### Required action
Each line below has to be set down again exactly.

───── Data for processing ─────

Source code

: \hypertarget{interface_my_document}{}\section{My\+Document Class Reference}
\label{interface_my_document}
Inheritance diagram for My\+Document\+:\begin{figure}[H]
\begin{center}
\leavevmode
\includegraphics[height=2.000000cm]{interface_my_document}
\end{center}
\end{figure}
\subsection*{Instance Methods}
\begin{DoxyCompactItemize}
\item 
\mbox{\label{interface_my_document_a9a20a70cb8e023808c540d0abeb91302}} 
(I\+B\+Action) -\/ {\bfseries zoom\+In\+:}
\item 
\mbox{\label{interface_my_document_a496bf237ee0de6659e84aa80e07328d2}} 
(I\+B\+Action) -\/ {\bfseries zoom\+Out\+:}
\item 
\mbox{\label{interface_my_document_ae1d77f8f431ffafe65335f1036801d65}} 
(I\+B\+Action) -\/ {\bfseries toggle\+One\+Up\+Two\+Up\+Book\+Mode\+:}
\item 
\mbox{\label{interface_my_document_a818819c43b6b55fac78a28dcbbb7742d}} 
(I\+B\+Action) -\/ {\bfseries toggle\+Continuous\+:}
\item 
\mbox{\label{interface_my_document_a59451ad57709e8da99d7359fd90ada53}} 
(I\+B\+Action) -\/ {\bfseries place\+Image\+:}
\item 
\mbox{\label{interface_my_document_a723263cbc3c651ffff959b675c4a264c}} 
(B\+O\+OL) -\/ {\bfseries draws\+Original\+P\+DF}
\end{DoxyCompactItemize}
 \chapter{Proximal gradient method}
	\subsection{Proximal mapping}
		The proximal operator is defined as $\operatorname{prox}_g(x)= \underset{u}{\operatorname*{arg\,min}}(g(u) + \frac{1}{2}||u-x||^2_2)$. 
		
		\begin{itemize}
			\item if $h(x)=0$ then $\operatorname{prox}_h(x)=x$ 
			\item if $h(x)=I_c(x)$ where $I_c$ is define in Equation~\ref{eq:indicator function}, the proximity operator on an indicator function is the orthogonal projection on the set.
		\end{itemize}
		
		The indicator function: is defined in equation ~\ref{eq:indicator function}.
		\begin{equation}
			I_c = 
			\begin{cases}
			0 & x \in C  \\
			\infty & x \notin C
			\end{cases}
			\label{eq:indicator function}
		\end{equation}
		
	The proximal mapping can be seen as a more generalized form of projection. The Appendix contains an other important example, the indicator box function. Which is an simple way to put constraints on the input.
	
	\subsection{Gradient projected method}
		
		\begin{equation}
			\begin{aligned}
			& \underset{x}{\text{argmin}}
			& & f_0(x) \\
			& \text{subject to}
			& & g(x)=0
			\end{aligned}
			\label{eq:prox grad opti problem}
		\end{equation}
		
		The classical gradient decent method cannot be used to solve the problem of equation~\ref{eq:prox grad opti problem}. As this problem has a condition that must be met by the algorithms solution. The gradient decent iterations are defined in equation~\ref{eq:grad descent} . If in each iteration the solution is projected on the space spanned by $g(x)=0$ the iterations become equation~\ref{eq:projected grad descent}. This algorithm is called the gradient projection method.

─────

### Response below
Source code

: \hypertarget{interface_my_document}{}\section{My\+Document Class Reference}
\label{interface_my_document}
Inheritance diagram for My\+Document\+:\begin{figure}[H]
\begin{center}
\leavevmode
\includegraphics[height=2.000000cm]{interface_my_document}
\end{center}
\end{figure}
\subsection*{Instance Methods}
\begin{DoxyCompactItemize}
\item 
\mbox{\label{interface_my_document_a9a20a70cb8e023808c540d0abeb91302}} 
(I\+B\+Action) -\/ {\bfseries zoom\+In\+:}
\item 
\mbox{\label{interface_my_document_a496bf237ee0de6659e84aa80e07328d2}} 
(I\+B\+Action) -\/ {\bfseries zoom\+Out\+:}
\item 
\mbox{\label{interface_my_document_ae1d77f8f431ffafe65335f1036801d65}} 
(I\+B\+Action) -\/ {\bfseries toggle\+One\+Up\+Two\+Up\+Book\+Mode\+:}
\item 
\mbox{\label{interface_my_document_a818819c43b6b55fac78a28dcbbb7742d}} 
(I\+B\+Action) -\/ {\bfseries toggle\+Continuous\+:}
\item 
\mbox{\label{interface_my_document_a59451ad57709e8da99d7359fd90ada53}} 
(I\+B\+Action) -\/ {\bfseries place\+Image\+:}
\item 
\mbox{\label{interface_my_document_a723263cbc3c651ffff959b675c4a264c}} 
(B\+O\+OL) -\/ {\bfseries draws\+Original\+P\+DF}
\end{DoxyCompactItemize}
 \chapter{Proximal gradient method}
	\subsection{Proximal mapping}
		The proximal operator is defined as $\operatorname{prox}_g(x)= \underset{u}{\operatorname*{arg\,min}}(g(u) + \frac{1}{2}||u-x||^2_2)$. 
		
		\begin{itemize}
			\item if $h(x)=0$ then $\operatorname{prox}_h(x)=x$ 
			\item if $h(x)=I_c(x)$ where $I_c$ is define in Equation~\ref{eq:indicator function}, the proximity operator on an indicator function is the orthogonal projection on the set.
		\end{itemize}
		
		The indicator function: is defined in equation ~\ref{eq:indicator function}.
		\begin{equation}
			I_c = 
			\begin{cases}
			0 & x \in C  \\
			\infty & x \notin C
			\end{cases}
			\label{eq:indicator function}
		\end{equation}
		
	The proximal mapping can be seen as a more generalized form of projection. The Appendix contains an other important example, the indicator box function. Which is an simple way to put constraints on the input.
	
	\subsection{Gradient projected method}
		
		\begin{equation}
			\begin{aligned}
			& \underset{x}{\text{argmin}}
			& & f_0(x) \\
			& \text{subject to}
			& & g(x)=0
			\end{aligned}
			\label{eq:prox grad opti problem}
		\end{equation}
		
		The classical gradient decent method cannot be used to solve the problem of equation~\ref{eq:prox grad opti problem}. As this problem has a condition that must be met by the algorithms solution. The gradient decent iterations are defined in equation~\ref{eq:grad descent} . If in each iteration the solution is projected on the space spanned by $g(x)=0$ the iterations become equation~\ref{eq:projected grad descent}. This algorithm is called the gradient projection method.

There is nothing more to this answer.